In an optional embodiment, determining the joint angles of the first motor, the second motor, and the third motor includes: detecting the joint angle of the first motor through a sensor of the first motor at the joint driven by the first motor or the shaft arm connected to the first motor; detecting the joint angle of the second motor through a sensor of the second motor at the joint driven by the second motor or the shaft arm connected to the second motor; detecting the joint angle of the third motor through a sensor of the third motor at the joint driven by the third motor or the shaft arm connected to the third motor. Thus, the sensors of the joint positions are installed in cascade, and the angle of each joint can be measured to obtain the joint angle.

In an optional embodiment, the first motor, the second motor and the third motor are respectively provided with angle sensors. Determining the joint angles of the first motor, the second motor and the third motor includes: detecting the joint angles of the first motor, the second motor and the third motor respectively through the angle sensors.

The angle sensors are respectively arranged on the first motor, the second motor and the third motor, so at least each motor is provided with an angle sensor, so as to detect the rotation angle of the joint driven by the respective motor through each angle sensor. Optionally, the angle sensor can be a Hall sensor.

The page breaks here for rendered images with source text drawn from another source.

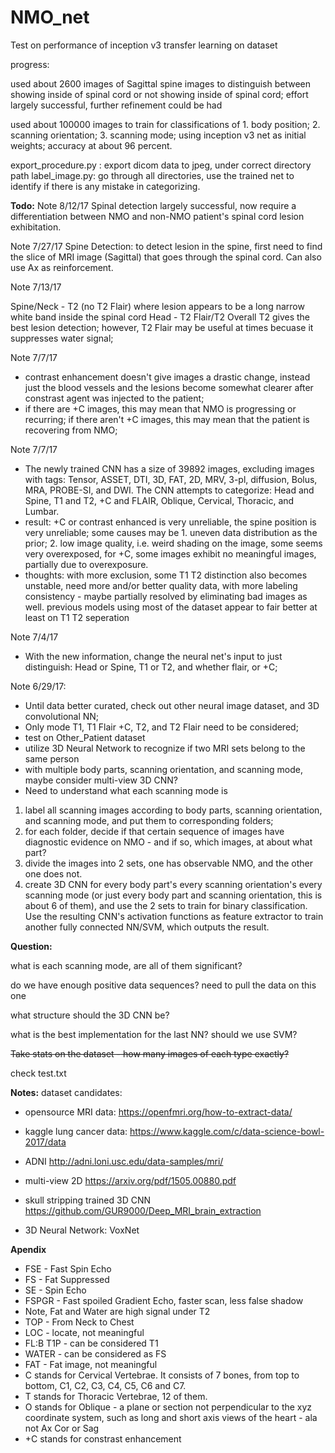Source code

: # NMO_net
Test on performance of inception v3 transfer learning on dataset

progress:

used about 2600 images of Sagittal spine images to distinguish between showing inside of spinal cord or not showing inside of spinal cord; effort largely successful, further refinement could be had 




used about 100000 images to train for classifications of 1. body position; 2. scanning orientation; 3. scanning mode; using inception v3 net as initial weights; accuracy at about 96 percent.


export_procedure.py : export dicom data to jpeg, under correct directory path
label_image.py: go through all directories, use the trained net to identify if there is any mistake in categorizing. 



**Todo:**
Note 8/12/17
Spinal detection largely successful, now require a differentiation between NMO and non-NMO patient's spinal cord lesion exhibitation. 





Note 7/27/17
Spine Detection: to detect lesion in the spine, first need to find the slice of MRI image (Sagittal) that goes through the spinal cord. Can also use Ax as reinforcement.

Note 7/13/17

Spine/Neck - T2 (no T2 Flair) where lesion appears to be a long narrow white band inside the spinal cord
Head - T2 Flair/T2
Overall T2 gives the best lesion detection; however, T2 Flair may be useful at times becuase it suppresses water signal;



Note 7/7/17

- contrast enhancement doesn't give images a drastic change, instead just the blood vessels and the lesions become somewhat clearer after constrast agent was injected to the patient;
- if there are +C images, this may mean that NMO is progressing or recurring; if there aren't +C images, this may mean that the patient is recovering from NMO;


Note 7/7/17

- The newly trained CNN has a size of 39892 images, excluding images with tags: Tensor, ASSET, DTI, 3D, FAT, 2D, MRV, 3-pl, diffusion, Bolus, MRA, PROBE-SI, and DWI. The CNN attempts to categorize: Head and Spine, T1 and T2, +C and FLAIR, Oblique, Cervical, Thoracic, and Lumbar. 
- result: +C or contrast enhanced is very unreliable, the spine position is very unreliable; some causes may be 1. uneven data distribution as the prior; 2. low image quality, i.e. weird shading on the image, some seems very overexposed, for +C, some images exhibit no meaningful images, partially due to overexposure. 
- thoughts: with more exclusion, some T1 T2 distinction also becomes unstable, need more and/or better quality data, with more labeling consistency - maybe partially resolved by eliminating bad images as well. previous models using most of the dataset appear to fair better at least on T1 T2 seperation

Note 7/4/17

- With the new information, change the neural net's input to just distinguish: Head or Spine, T1 or T2, and whether flair, or +C;

Note 6/29/17:

- Until data better curated, check out other neural image dataset, and 3D convolutional NN; 
- Only mode T1, T1 Flair +C, T2, and T2 Flair need to be considered;
- test on Other_Patient dataset
- utilize 3D Neural Network to recognize if two MRI sets belong to the same person
- with multiple body parts, scanning orientation, and scanning mode, maybe consider multi-view 3D CNN?
- Need to understand what each scanning mode is 

1. label all scanning images according to body parts, scanning orientation, and scanning mode, and put them to corresponding folders;
2. for each folder, decide if that certain sequence of images have diagnostic evidence on NMO - and if so, which images, at about what part?
3. divide the images into 2 sets, one has observable NMO, and the other one does not.
4. create 3D CNN for every body part's every scanning orientation's every scanning mode (or just every body part and scanning orientation, this is about 6 of them), and use the 2 sets to train for binary classification. Use the resulting CNN's activation functions as feature extractor to train another fully connected NN/SVM, which outputs the result. 

**Question:**

what is each scanning mode, are all of them significant? 

do we have enough positive data sequences? need to pull the data on this one 

what structure should the 3D CNN be? 

what is the best implementation for the last NN? should we use SVM? 


~~Take stats on the dataset - how many images of each type exactly?~~

check test.txt


**Notes:**
dataset candidates:

- opensource MRI data:
https://openfmri.org/how-to-extract-data/

- kaggle lung cancer data:
https://www.kaggle.com/c/data-science-bowl-2017/data

- ADNI
http://adni.loni.usc.edu/data-samples/mri/

- multi-view 2D
https://arxiv.org/pdf/1505.00880.pdf

- skull stripping trained 3D CNN
https://github.com/GUR9000/Deep_MRI_brain_extraction


- 3D Neural Network:
VoxNet

**Apendix**
- FSE - Fast Spin Echo
- FS - Fat Suppressed
- SE - Spin Echo
- FSPGR - Fast spoiled Gradient Echo, faster scan, less false shadow
- Note, Fat and Water are high signal under T2
- TOP - From Neck to Chest
- LOC - locate, not meaningful
- FL:B T1P - can be considered T1
- WATER - can be considered as FS
- FAT - Fat image, not meaningful
- C stands for Cervical Vertebrae. It consists of 7 bones, from top to bottom, C1, C2, C3, C4, C5, C6 and C7.
- T stands for Thoracic Vertebrae, 12 of them.
- O stands for Oblique - a plane or section not perpendicular to the xyz coordinate system, such as long and short axis views of the heart - ala not Ax Cor or Sag
- +C stands for constrast enhancement
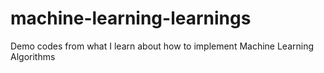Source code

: # machine-learning-learnings
Demo codes from what I learn about how to implement Machine Learning Algorithms 
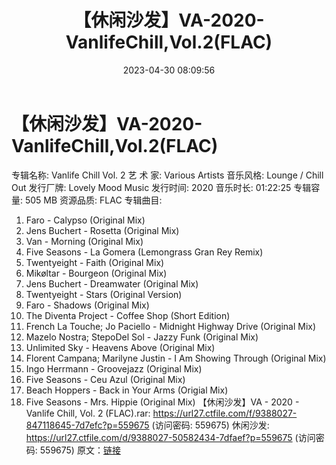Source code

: ﻿---
title: 【休闲沙发】VA-2020-VanlifeChill,Vol.2(FLAC)
date: 2023-04-30 08:09:56
categories: 古典音乐、新世纪、纯音雅乐
tags: 纯音雅乐
---
# 【休闲沙发】VA-2020-VanlifeChill,Vol.2(FLAC)

专辑名称: Vanlife Chill Vol. 2
艺 术 家: Various Artists
音乐风格: Lounge / Chill Out
发行厂牌: Lovely Mood Music
发行时间: 2020
音乐时长: 01:22:25
专辑容量: 505 MB
资源品质: FLAC
专辑曲目:
01. Faro - Calypso (Original Mix)
02. Jens Buchert - Rosetta (Original Mix)
03. Van - Morning (Original Mix)
04. Five Seasons - La Gomera (Lemongrass Gran Rey Remix)
05. Twentyeight - Faith (Original Mix)
06. Mikøltar - Bourgeon (Original Mix)
07. Jens Buchert - Dreamwater (Original Mix)
08. Twentyeight - Stars (Original Version)
09. Faro - Shadows (Original Mix)
10. The Diventa Project - Coffee Shop (Short Edition)
11. French La Touche; Jo Paciello - Midnight Highway Drive
(Original Mix)
12. Mazelo Nostra; StepoDel Sol - Jazzy Funk (Original Mix)
13. Unlimited Sky - Heavens Above (Original Mix)
14. Florent Campana; Marilyne Justin - I Am Showing Through
(Original Mix)
15. Ingo Herrmann - Groovejazz (Original Mix)
16. Five Seasons - Ceu Azul (Original Mix)
17. Beach Hoppers - Back in Your Arms (Origial Mix)
18. Five Seasons - Mrs. Hippie (Original Mix)
【休闲沙发】VA - 2020 - Vanlife Chill, Vol. 2 (FLAC).rar: https://url27.ctfile.com/f/9388027-847118645-7d7efc?p=559675
(访问密码: 559675)
休闲沙发: https://url27.ctfile.com/d/9388027-50582434-7dfaef?p=559675
(访问密码: 559675)
原文：[链接](https://blog.sina.com.cn/s/blog_1647c7e76010311nx.html)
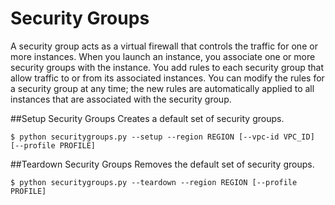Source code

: Security Groups
===
A security group acts as a virtual firewall that controls the traffic for one or more instances. When you launch an instance, you associate one or more security groups with the instance. You add rules to each security group that allow traffic to or from its associated instances. You can modify the rules for a security group at any time; the new rules are automatically applied to all instances that are associated with the security group.

##Setup Security Groups
Creates a default set of security groups.

    $ python securitygroups.py --setup --region REGION [--vpc-id VPC_ID] [--profile PROFILE]

##Teardown Security Groups
Removes the default set of security groups.

    $ python securitygroups.py --teardown --region REGION [--profile PROFILE]
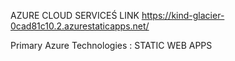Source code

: AZURE CLOUD SERVICEŚ LINK 
https://kind-glacier-0cad81c10.2.azurestaticapps.net/


Primary Azure Technologies : STATIC WEB APPS 
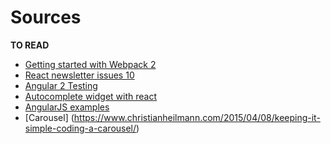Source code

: # Sources
**TO READ**
* [Getting started with Webpack 2](https://blog.madewithenvy.com/getting-started-with-webpack-2-ed2b86c68783#.fscbq0lds)
* [React newsletter issues 10](http://react.statuscode.com/issues/10?utm_source=javascriptweekly&utm_medium=email)
* [Angular 2 Testing](https://auth0.com/blog/angular-2-testing-in-depth-services/?utm_source=javascriptweekly&utm_medium=email)
* [Autocomplete widget with react](https://webapplog.com/autocomplete-react/?utm_source=javascriptweekly&utm_medium=email)
* [AngularJS examples](http://tutorialzine.com/2013/08/learn-angularjs-5-examples/)
* [Carousel] (https://www.christianheilmann.com/2015/04/08/keeping-it-simple-coding-a-carousel/)
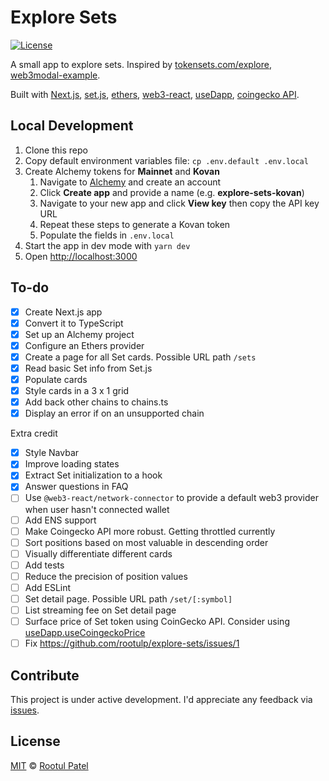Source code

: # Explore Sets

[![License](https://img.shields.io/:license-mit-blue.svg)](https://rootulp.mit-license.org)

A small app to explore sets. Inspired by [tokensets.com/explore](https://www.tokensets.com/explore), [web3modal-example](https://github.com/ChangoMan/web3modal-example).

Built with [Next.js](https://nextjs.org/), [set.js](https://github.com/SetProtocol/set.js), [ethers](https://docs.ethers.io/v5/), [web3-react](https://github.com/NoahZinsmeister/web3-react), [useDapp](https://usedapp.readthedocs.io/en/latest/), [coingecko API](https://www.coingecko.com/api/documentations/v3).

## Local Development
1. Clone this repo
1. Copy default environment variables file: `cp .env.default .env.local`
1. Create Alchemy tokens for **Mainnet** and **Kovan**
    1. Navigate to [Alchemy](https://www.alchemy.com/) and create an account
    1. Click **Create app** and provide a name (e.g. **explore-sets-kovan**)
    1. Navigate to your new app and click **View key** then copy the API key URL
    1. Repeat these steps to generate a Kovan token
    1. Populate the fields in `.env.local`
1. Start the app in dev mode with `yarn dev`
1. Open [http://localhost:3000](http://localhost:3000)

## To-do

- [X] Create Next.js app
- [X] Convert it to TypeScript
- [X] Set up an Alchemy project
- [X] Configure an Ethers provider
- [X] Create a page for all Set cards. Possible URL path `/sets`
- [X] Read basic Set info from Set.js
- [X] Populate cards
- [X] Style cards in a 3 x 1 grid
- [X] Add back other chains to chains.ts
- [X] Display an error if on an unsupported chain

Extra credit

- [X] Style Navbar
- [X] Improve loading states
- [X] Extract Set initialization to a hook
- [X] Answer questions in FAQ
- [ ] Use `@web3-react/network-connector` to provide a default web3 provider when user hasn't connected wallet
- [ ] Add ENS support
- [ ] Make Coingecko API more robust. Getting throttled currently
- [ ] Sort positions based on most valuable in descending order
- [ ] Visually differentiate different cards
- [ ] Add tests
- [ ] Reduce the precision of position values
- [ ] Add ESLint
- [ ] Set detail page. Possible URL path `/set/[:symbol]`
- [ ] List streaming fee on Set detail page
- [ ] Surface price of Set token using CoinGecko API. Consider using [useDapp.useCoingeckoPrice](https://usedapp.readthedocs.io/en/latest/coingecko.html#hooks)
- [ ] Fix https://github.com/rootulp/explore-sets/issues/1

## Contribute

This project is under active development. I'd appreciate any feedback via [issues](https://github.com/rootulp/explore-sets/issues/new).

## License

[MIT](https://rootulp.mit-license.org/) © [Rootul Patel](https://rootulp.com)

In an exemplary embodiment, detecting the joint angles of the first motor, the second motor and the third motor respectively by angle sensors includes: detecting the joint angle of the first motor by an angle sensor provided in the first motor; detecting the joint angle of the second motor by an angle sensor provided in the second motor; and detecting the joint angle of the third motor by an angle sensor provided in the third motor.

In an exemplary embodiment, detecting the joint angles of the first motor, the second motor and the third motor respectively by angle sensors includes: detecting the joint angle of the first motor by an angle sensor installed on the shaft arm connected to the first motor; detecting the joint angle of the second motor by an angle sensor installed on the shaft arm connected to the second motor; and detecting the joint angle of the third motor by an angle sensor installed on the shaft arm connected to the third motor.

In this embodiment, the joint angles of the first motor, the second motor and the third motor are obtained by angle detection through respectively arranged angle sensors. Thus, the joint angles can be detected more efficiently, so that the terminal can obtain the joint angles in real time, thereby increasing accuracy of attitude conversion based on the joint angles.

In an optional embodiment, the first motor is connected to the shooting device, the third motor is connected to the handle, the attitude of the third motor is obtained by converting the attitude of the first motor through the joint angle of each motor, and the attitude of the third motor is the attitude of the rotating assembly.

Optionally, the first motor and the shooting device are detachable, rotatable, or non-detachable. When the first motor is connected with a mobile phone clamp having an angler, or a magnet, and is connected to the shooting device through the mobile phone clamp having the angler, or the magnet, the connection between the first motor and the shooting device is a detachable connection; when the first motor and the shooting device are welded, threaded, or connected through a non-detachable mobile phone clamp, the connection between the first motor and the shooting device is a non-detachable connection.

In one embodiment, the attitude of the third motor may characterize the position of the third motor. The attitude of the rotating assembly is the attitude of the third motor. On this basis, since the joint angle of each motor can be used to adjust the attitude of the rotating assembly, and since the third motor is connected to the handle, the attitude difference between the third motor and the handle can more accurately reflect the degree of rotation between the rotating assembly and the handle so as to accurately determine the attitude difference.

In an exemplary embodiment, converting the attitude of the first motor through the joint angle of each motor to obtain the attitude of the rotating assembly includes: according to the respective joint angles of the first motor, the second motor and the third motor, converting the attitude of the first motor to obtain the attitude of the third motor, wherein the attitude of the third motor is the attitude of the rotating assembly.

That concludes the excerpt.